**Exercise data:**
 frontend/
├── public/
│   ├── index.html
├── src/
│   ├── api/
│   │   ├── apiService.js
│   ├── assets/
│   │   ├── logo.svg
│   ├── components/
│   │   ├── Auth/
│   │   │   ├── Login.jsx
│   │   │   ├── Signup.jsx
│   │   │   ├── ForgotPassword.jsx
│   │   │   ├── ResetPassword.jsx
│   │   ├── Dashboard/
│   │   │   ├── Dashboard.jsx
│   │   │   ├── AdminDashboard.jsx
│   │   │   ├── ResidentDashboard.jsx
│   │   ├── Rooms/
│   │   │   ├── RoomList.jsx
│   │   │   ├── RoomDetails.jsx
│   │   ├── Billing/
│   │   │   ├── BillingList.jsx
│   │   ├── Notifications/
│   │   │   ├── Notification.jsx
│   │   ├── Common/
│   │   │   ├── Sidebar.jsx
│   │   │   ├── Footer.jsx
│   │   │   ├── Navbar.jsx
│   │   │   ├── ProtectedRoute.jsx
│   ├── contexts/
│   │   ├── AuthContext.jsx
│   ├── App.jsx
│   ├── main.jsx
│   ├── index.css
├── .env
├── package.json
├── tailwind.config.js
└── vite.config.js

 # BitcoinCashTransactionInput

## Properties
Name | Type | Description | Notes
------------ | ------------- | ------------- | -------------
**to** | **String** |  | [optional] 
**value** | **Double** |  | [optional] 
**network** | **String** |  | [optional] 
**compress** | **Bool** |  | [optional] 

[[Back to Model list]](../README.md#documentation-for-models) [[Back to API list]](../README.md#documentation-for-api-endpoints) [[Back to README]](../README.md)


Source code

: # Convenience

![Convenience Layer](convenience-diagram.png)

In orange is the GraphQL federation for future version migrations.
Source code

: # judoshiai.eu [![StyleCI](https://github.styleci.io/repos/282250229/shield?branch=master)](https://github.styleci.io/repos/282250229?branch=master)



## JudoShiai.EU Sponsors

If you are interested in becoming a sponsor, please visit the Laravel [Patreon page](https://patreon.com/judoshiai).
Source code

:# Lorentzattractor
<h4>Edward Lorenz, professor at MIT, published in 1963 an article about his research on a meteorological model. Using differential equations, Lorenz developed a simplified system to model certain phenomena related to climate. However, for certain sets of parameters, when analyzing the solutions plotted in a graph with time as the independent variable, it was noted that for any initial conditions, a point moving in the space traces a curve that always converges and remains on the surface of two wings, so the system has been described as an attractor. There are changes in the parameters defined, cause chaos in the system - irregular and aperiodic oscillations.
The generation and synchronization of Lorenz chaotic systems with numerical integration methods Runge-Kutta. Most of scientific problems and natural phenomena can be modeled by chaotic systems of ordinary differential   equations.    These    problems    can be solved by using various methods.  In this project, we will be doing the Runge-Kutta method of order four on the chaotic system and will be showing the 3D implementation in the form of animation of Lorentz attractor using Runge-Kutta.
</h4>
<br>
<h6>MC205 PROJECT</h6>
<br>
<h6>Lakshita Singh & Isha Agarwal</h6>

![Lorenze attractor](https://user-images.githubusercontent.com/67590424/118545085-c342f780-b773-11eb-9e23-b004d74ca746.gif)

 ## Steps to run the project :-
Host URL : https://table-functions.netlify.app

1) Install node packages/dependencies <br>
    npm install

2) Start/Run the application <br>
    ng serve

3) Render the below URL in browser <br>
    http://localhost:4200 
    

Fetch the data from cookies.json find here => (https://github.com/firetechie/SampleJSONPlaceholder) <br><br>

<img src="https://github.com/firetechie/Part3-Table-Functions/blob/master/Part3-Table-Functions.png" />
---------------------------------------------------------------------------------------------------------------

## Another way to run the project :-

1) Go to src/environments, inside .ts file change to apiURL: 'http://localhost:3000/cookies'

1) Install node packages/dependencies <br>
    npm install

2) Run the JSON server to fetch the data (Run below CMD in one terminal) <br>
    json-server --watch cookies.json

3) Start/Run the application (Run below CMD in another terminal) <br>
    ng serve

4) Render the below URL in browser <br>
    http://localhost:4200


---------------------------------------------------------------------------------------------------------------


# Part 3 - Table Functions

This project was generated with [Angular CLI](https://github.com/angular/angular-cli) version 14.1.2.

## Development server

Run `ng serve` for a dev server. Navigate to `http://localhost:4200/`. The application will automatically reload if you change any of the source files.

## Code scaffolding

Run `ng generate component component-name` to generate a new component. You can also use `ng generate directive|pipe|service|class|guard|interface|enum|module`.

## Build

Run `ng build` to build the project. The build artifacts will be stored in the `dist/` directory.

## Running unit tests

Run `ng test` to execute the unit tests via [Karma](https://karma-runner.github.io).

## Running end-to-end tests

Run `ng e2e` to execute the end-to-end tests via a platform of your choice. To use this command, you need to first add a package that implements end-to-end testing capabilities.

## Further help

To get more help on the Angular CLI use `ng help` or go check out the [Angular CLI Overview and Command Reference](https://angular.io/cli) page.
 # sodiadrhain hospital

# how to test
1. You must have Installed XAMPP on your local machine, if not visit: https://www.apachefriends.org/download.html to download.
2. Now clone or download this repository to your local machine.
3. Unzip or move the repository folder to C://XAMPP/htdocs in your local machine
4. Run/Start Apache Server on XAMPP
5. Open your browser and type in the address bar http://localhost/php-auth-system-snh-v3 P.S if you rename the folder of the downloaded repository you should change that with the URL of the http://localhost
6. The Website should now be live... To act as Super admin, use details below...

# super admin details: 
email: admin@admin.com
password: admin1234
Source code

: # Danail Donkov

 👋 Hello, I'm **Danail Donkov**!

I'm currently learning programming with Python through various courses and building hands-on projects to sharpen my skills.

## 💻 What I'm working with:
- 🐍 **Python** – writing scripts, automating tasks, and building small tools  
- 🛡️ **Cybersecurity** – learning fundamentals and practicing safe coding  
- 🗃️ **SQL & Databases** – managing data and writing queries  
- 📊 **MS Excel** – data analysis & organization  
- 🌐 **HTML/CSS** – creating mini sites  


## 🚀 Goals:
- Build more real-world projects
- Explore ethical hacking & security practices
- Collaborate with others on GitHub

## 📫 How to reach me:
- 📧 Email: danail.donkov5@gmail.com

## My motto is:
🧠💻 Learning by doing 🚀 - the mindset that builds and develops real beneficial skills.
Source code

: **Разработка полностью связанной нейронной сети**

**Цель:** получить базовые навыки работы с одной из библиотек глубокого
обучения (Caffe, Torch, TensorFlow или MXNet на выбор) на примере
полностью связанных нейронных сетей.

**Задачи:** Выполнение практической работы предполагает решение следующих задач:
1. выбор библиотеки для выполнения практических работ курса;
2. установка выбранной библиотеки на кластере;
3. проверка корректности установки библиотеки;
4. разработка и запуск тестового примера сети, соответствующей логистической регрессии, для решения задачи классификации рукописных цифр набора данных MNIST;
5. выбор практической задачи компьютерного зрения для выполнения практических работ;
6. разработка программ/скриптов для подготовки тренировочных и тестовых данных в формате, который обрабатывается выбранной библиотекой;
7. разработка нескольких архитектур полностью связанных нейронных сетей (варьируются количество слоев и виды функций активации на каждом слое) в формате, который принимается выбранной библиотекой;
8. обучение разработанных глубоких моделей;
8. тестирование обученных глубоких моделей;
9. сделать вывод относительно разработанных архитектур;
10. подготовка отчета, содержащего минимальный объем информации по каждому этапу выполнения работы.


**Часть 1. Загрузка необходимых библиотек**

**Work order:**
Please transcribe all of the data above exactly.

**Completed task:**
 frontend/
├── public/
│   ├── index.html
├── src/
│   ├── api/
│   │   ├── apiService.js
│   ├── assets/
│   │   ├── logo.svg
│   ├── components/
│   │   ├── Auth/
│   │   │   ├── Login.jsx
│   │   │   ├── Signup.jsx
│   │   │   ├── ForgotPassword.jsx
│   │   │   ├── ResetPassword.jsx
│   │   ├── Dashboard/
│   │   │   ├── Dashboard.jsx
│   │   │   ├── AdminDashboard.jsx
│   │   │   ├── ResidentDashboard.jsx
│   │   ├── Rooms/
│   │   │   ├── RoomList.jsx
│   │   │   ├── RoomDetails.jsx
│   │   ├── Billing/
│   │   │   ├── BillingList.jsx
│   │   ├── Notifications/
│   │   │   ├── Notification.jsx
│   │   ├── Common/
│   │   │   ├── Sidebar.jsx
│   │   │   ├── Footer.jsx
│   │   │   ├── Navbar.jsx
│   │   │   ├── ProtectedRoute.jsx
│   ├── contexts/
│   │   ├── AuthContext.jsx
│   ├── App.jsx
│   ├── main.jsx
│   ├── index.css
├── .env
├── package.json
├── tailwind.config.js
└── vite.config.js

 # BitcoinCashTransactionInput

## Properties
Name | Type | Description | Notes
------------ | ------------- | ------------- | -------------
**to** | **String** |  | [optional] 
**value** | **Double** |  | [optional] 
**network** | **String** |  | [optional] 
**compress** | **Bool** |  | [optional] 

[[Back to Model list]](../README.md#documentation-for-models) [[Back to API list]](../README.md#documentation-for-api-endpoints) [[Back to README]](../README.md)


Source code

: # Convenience

![Convenience Layer](convenience-diagram.png)

In orange is the GraphQL federation for future version migrations.
Source code

: # judoshiai.eu [![StyleCI](https://github.styleci.io/repos/282250229/shield?branch=master)](https://github.styleci.io/repos/282250229?branch=master)



## JudoShiai.EU Sponsors

If you are interested in becoming a sponsor, please visit the Laravel [Patreon page](https://patreon.com/judoshiai).
Source code

:# Lorentzattractor
<h4>Edward Lorenz, professor at MIT, published in 1963 an article about his research on a meteorological model. Using differential equations, Lorenz developed a simplified system to model certain phenomena related to climate. However, for certain sets of parameters, when analyzing the solutions plotted in a graph with time as the independent variable, it was noted that for any initial conditions, a point moving in the space traces a curve that always converges and remains on the surface of two wings, so the system has been described as an attractor. There are changes in the parameters defined, cause chaos in the system - irregular and aperiodic oscillations.
The generation and synchronization of Lorenz chaotic systems with numerical integration methods Runge-Kutta. Most of scientific problems and natural phenomena can be modeled by chaotic systems of ordinary differential   equations.    These    problems    can be solved by using various methods.  In this project, we will be doing the Runge-Kutta method of order four on the chaotic system and will be showing the 3D implementation in the form of animation of Lorentz attractor using Runge-Kutta.
</h4>
<br>
<h6>MC205 PROJECT</h6>
<br>
<h6>Lakshita Singh & Isha Agarwal</h6>

![Lorenze attractor](https://user-images.githubusercontent.com/67590424/118545085-c342f780-b773-11eb-9e23-b004d74ca746.gif)

 ## Steps to run the project :-
Host URL : https://table-functions.netlify.app

1) Install node packages/dependencies <br>
    npm install

2) Start/Run the application <br>
    ng serve

3) Render the below URL in browser <br>
    http://localhost:4200 
    

Fetch the data from cookies.json find here => (https://github.com/firetechie/SampleJSONPlaceholder) <br><br>

<img src="https://github.com/firetechie/Part3-Table-Functions/blob/master/Part3-Table-Functions.png" />
---------------------------------------------------------------------------------------------------------------

## Another way to run the project :-

1) Go to src/environments, inside .ts file change to apiURL: 'http://localhost:3000/cookies'

1) Install node packages/dependencies <br>
    npm install

2) Run the JSON server to fetch the data (Run below CMD in one terminal) <br>
    json-server --watch cookies.json

3) Start/Run the application (Run below CMD in another terminal) <br>
    ng serve

4) Render the below URL in browser <br>
    http://localhost:4200


---------------------------------------------------------------------------------------------------------------


# Part 3 - Table Functions

This project was generated with [Angular CLI](https://github.com/angular/angular-cli) version 14.1.2.

## Development server

Run `ng serve` for a dev server. Navigate to `http://localhost:4200/`. The application will automatically reload if you change any of the source files.

## Code scaffolding

Run `ng generate component component-name` to generate a new component. You can also use `ng generate directive|pipe|service|class|guard|interface|enum|module`.

## Build

Run `ng build` to build the project. The build artifacts will be stored in the `dist/` directory.

## Running unit tests

Run `ng test` to execute the unit tests via [Karma](https://karma-runner.github.io).

## Running end-to-end tests

Run `ng e2e` to execute the end-to-end tests via a platform of your choice. To use this command, you need to first add a package that implements end-to-end testing capabilities.

## Further help

To get more help on the Angular CLI use `ng help` or go check out the [Angular CLI Overview and Command Reference](https://angular.io/cli) page.
 # sodiadrhain hospital

# how to test
1. You must have Installed XAMPP on your local machine, if not visit: https://www.apachefriends.org/download.html to download.
2. Now clone or download this repository to your local machine.
3. Unzip or move the repository folder to C://XAMPP/htdocs in your local machine
4. Run/Start Apache Server on XAMPP
5. Open your browser and type in the address bar http://localhost/php-auth-system-snh-v3 P.S if you rename the folder of the downloaded repository you should change that with the URL of the http://localhost
6. The Website should now be live... To act as Super admin, use details below...

# super admin details: 
email: admin@admin.com
password: admin1234
Source code

: # Danail Donkov

 👋 Hello, I'm **Danail Donkov**!

I'm currently learning programming with Python through various courses and building hands-on projects to sharpen my skills.

## 💻 What I'm working with:
- 🐍 **Python** – writing scripts, automating tasks, and building small tools  
- 🛡️ **Cybersecurity** – learning fundamentals and practicing safe coding  
- 🗃️ **SQL & Databases** – managing data and writing queries  
- 📊 **MS Excel** – data analysis & organization  
- 🌐 **HTML/CSS** – creating mini sites  


## 🚀 Goals:
- Build more real-world projects
- Explore ethical hacking & security practices
- Collaborate with others on GitHub

## 📫 How to reach me:
- 📧 Email: danail.donkov5@gmail.com

## My motto is:
🧠💻 Learning by doing 🚀 - the mindset that builds and develops real beneficial skills.
Source code

: **Разработка полностью связанной нейронной сети**

**Цель:** получить базовые навыки работы с одной из библиотек глубокого
обучения (Caffe, Torch, TensorFlow или MXNet на выбор) на примере
полностью связанных нейронных сетей.

**Задачи:** Выполнение практической работы предполагает решение следующих задач:
1. выбор библиотеки для выполнения практических работ курса;
2. установка выбранной библиотеки на кластере;
3. проверка корректности установки библиотеки;
4. разработка и запуск тестового примера сети, соответствующей логистической регрессии, для решения задачи классификации рукописных цифр набора данных MNIST;
5. выбор практической задачи компьютерного зрения для выполнения практических работ;
6. разработка программ/скриптов для подготовки тренировочных и тестовых данных в формате, который обрабатывается выбранной библиотекой;
7. разработка нескольких архитектур полностью связанных нейронных сетей (варьируются количество слоев и виды функций активации на каждом слое) в формате, который принимается выбранной библиотекой;
8. обучение разработанных глубоких моделей;
8. тестирование обученных глубоких моделей;
9. сделать вывод относительно разработанных архитектур;
10. подготовка отчета, содержащего минимальный объем информации по каждому этапу выполнения работы.


**Часть 1. Загрузка необходимых библиотек**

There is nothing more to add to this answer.